I use them as follows:
o1-pro: anything important involving accuracy or reasoning. Does the best at accomplishing things correctly in one go even with lots of context.
deepseek R1: anything where I want high quality non-academic prose or poetry. Hands down the best model for these. Also very solid for fast and interesting analytical takes. I love bouncing ideas around with R1 and Grok-3 bc of their fast responses and reasoning. I think R1 is the most creative yet also the best at mimicking prose styles and tone. I've speculated that Grok-3 is R1 with mods and think it's reasonably likely.
4o: image generation, occasionally something else but never for code or analysis.
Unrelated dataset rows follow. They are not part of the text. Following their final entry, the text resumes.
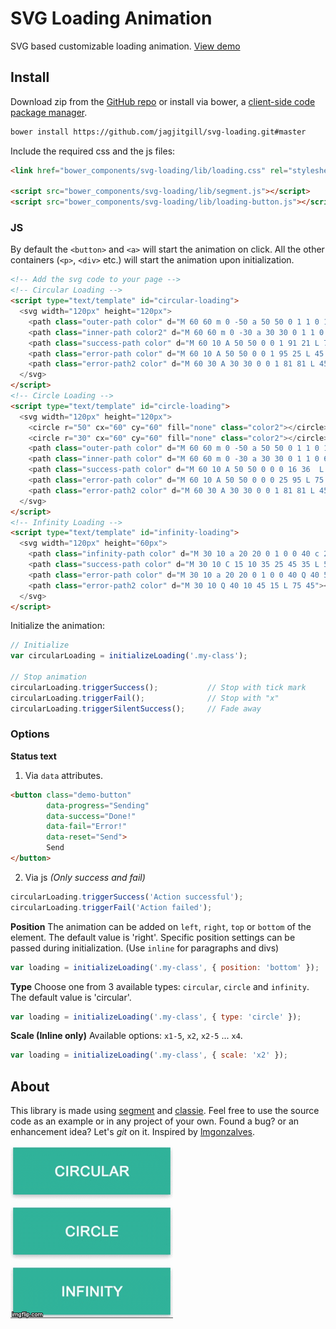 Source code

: # SVG Loading Animation
SVG based customizable loading animation.
[View demo](http://jagjitgill.ca/code/svg-loading/)

## Install
Download zip from the [GitHub repo][svg-loading] or install via bower, a [client-side code package manager][bower].
```bash
bower install https://github.com/jagjitgill/svg-loading.git#master
```

Include the required css and the js files:
```html
<link href="bower_components/svg-loading/lib/loading.css" rel="stylesheet"></link>

<script src="bower_components/svg-loading/lib/segment.js"></script>
<script src="bower_components/svg-loading/lib/loading-button.js"></script>
```

### JS
By default the `<button>` and `<a>` will start the animation on click. All the other containers (`<p>`, `<div>` etc.) will start the animation upon initialization.
```html
<!-- Add the svg code to your page -->
<!-- Circular Loading -->
<script type="text/template" id="circular-loading">
  <svg width="120px" height="120px">
    <path class="outer-path color" d="M 60 60 m 0 -50 a 50 50 0 1 1 0 100 a 50 50 0 1 1 0 -100"></path>
    <path class="inner-path color2" d="M 60 60 m 0 -30 a 30 30 0 1 1 0 60 a 30 30 0 1 1 0 -60"></path>
    <path class="success-path color" d="M 60 10 A 50 50 0 0 1 91 21 L 75 45 L 55 75 L 45 65"></path>
    <path class="error-path color" d="M 60 10 A 50 50 0 0 1 95 25 L 45 75"></path>
    <path class="error-path2 color" d="M 60 30 A 30 30 0 0 1 81 81 L 45 45"></path>
  </svg>
</script>
<!-- Circle Loading -->
<script type="text/template" id="circle-loading">
  <svg width="120px" height="120px">
    <circle r="50" cx="60" cy="60" fill="none" class="color2"></circle>
    <circle r="30" cx="60" cy="60" fill="none" class="color2"></circle>
    <path class="outer-path color" d="M 60 60 m 0 -50 a 50 50 0 1 1 0 100 a 50 50 0 1 1 0 -100"></path>
    <path class="inner-path color" d="M 60 60 m 0 -30 a 30 30 0 1 1 0 60 a 30 30 0 1 1 0 -60"></path>
    <path class="success-path color" d="M 60 10 A 50 50 0 0 0 16 36  L 45 65 L 55 75 L 75 45"></path>
    <path class="error-path color" d="M 60 10 A 50 50 0 0 0 25 95 L 75 45"></path>
    <path class="error-path2 color" d="M 60 30 A 30 30 0 0 1 81 81 L 45 45"></path>
  </svg>
</script>
<!-- Infinity Loading -->
<script type="text/template" id="infinity-loading">
  <svg width="120px" height="60px">
    <path class="infinity-path color" d="M 30 10 a 20 20 0 1 0 0 40 c 20 0 40 -40 60 -40 a 20 20 0 0 1 0 40 c -20 0 -40 -40 -60 -40"></path>
    <path class="success-path color" d="M 30 10 C 15 10 35 25 45 35 L 55 45 L 75 15"></path>
    <path class="error-path color" d="M 30 10 a 20 20 0 1 0 0 40 Q 40 50 45 45 L 75 15"></path>
    <path class="error-path2 color" d="M 30 10 Q 40 10 45 15 L 75 45"></path>
  </svg>
</script>
```
Initialize the animation:
```js
// Initialize
var circularLoading = initializeLoading('.my-class');

// Stop animation
circularLoading.triggerSuccess();           // Stop with tick mark
circularLoading.triggerFail();              // Stop with "x"
circularLoading.triggerSilentSuccess();     // Fade away
```
### Options
**Status text**
1) Via `data` attributes.

```html
<button class="demo-button"
        data-progress="Sending"
        data-success="Done!"
        data-fail="Error!"
        data-reset="Send">
        Send
</button>
```
2) Via js _(Only success and fail)_
```javascript
circularLoading.triggerSuccess('Action successful');
circularLoading.triggerFail('Action failed');
```

**Position**
The animation can be added on `left`, `right`, `top` or `bottom` of the element. The default value is 'right'. Specific position settings can be passed during initialization.
(Use `inline` for paragraphs and divs)

```javascript
var loading = initializeLoading('.my-class', { position: 'bottom' });
```

**Type**
Choose one from 3 available types: `circular`, `circle` and `infinity`. The default value is 'circular'.

```javascript
var loading = initializeLoading('.my-class', { type: 'circle' });
```

**Scale (Inline only)**
Available options: `x1-5`, `x2`, `x2-5` ... `x4`.

```javascript
var loading = initializeLoading('.my-class', { scale: 'x2' });
```

## About
This library is made using [segment](https://lmgonzalves.github.io/segment/) and [classie](https://github.com/desandro/classie). Feel free to use the source code as an example or in any project of your own. 
Found a bug? or an enhancement idea?  Let's _git_ on it.
Inspired by [lmgonzalves](https://x-team.com/blog/creating-loading-buttons-svg-segment/).

![Loading gif](/demo-svg-loading.gif?raw=true)

[svg-loading]: https://github.com/jagjitgill/svg-loading
[bower]: http://bower.io/
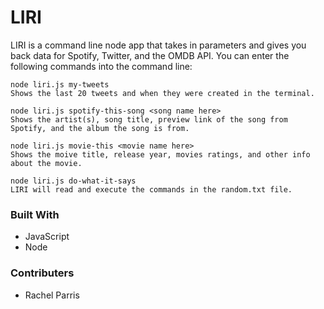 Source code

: # LIRI

LIRI is a command line node app that takes in parameters and gives you back data for Spotify, Twitter, and the OMDB API.
You can enter the following commands into the command line:

```
node liri.js my-tweets
Shows the last 20 tweets and when they were created in the terminal.

node liri.js spotify-this-song <song name here>
Shows the artist(s), song title, preview link of the song from Spotify, and the album the song is from.

node liri.js movie-this <movie name here>
Shows the moive title, release year, movies ratings, and other info about the movie.

node liri.js do-what-it-says
LIRI will read and execute the commands in the random.txt file. 
```


### Built With

* JavaScript
* Node


### Contributers

* Rachel Parris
Can't wait till it can generate accurate technical diagrams from text.
o3-mini-high and grok-3: code or analysis that I don't want to wait for o1-pro to complete.
claude 3.7: occasionally for code if the other models are making lots of errors. Sometimes models will anchor to outdated information in spite of being informed of newer information.
gemini models: occasionally I test to see if they are competitive, so far not really, though I sense they are good at certain things. Excited to try 2.5 Deep Research more, as it seems promising.
Perplexity: discontinued subscription once the search functionality in other models improved.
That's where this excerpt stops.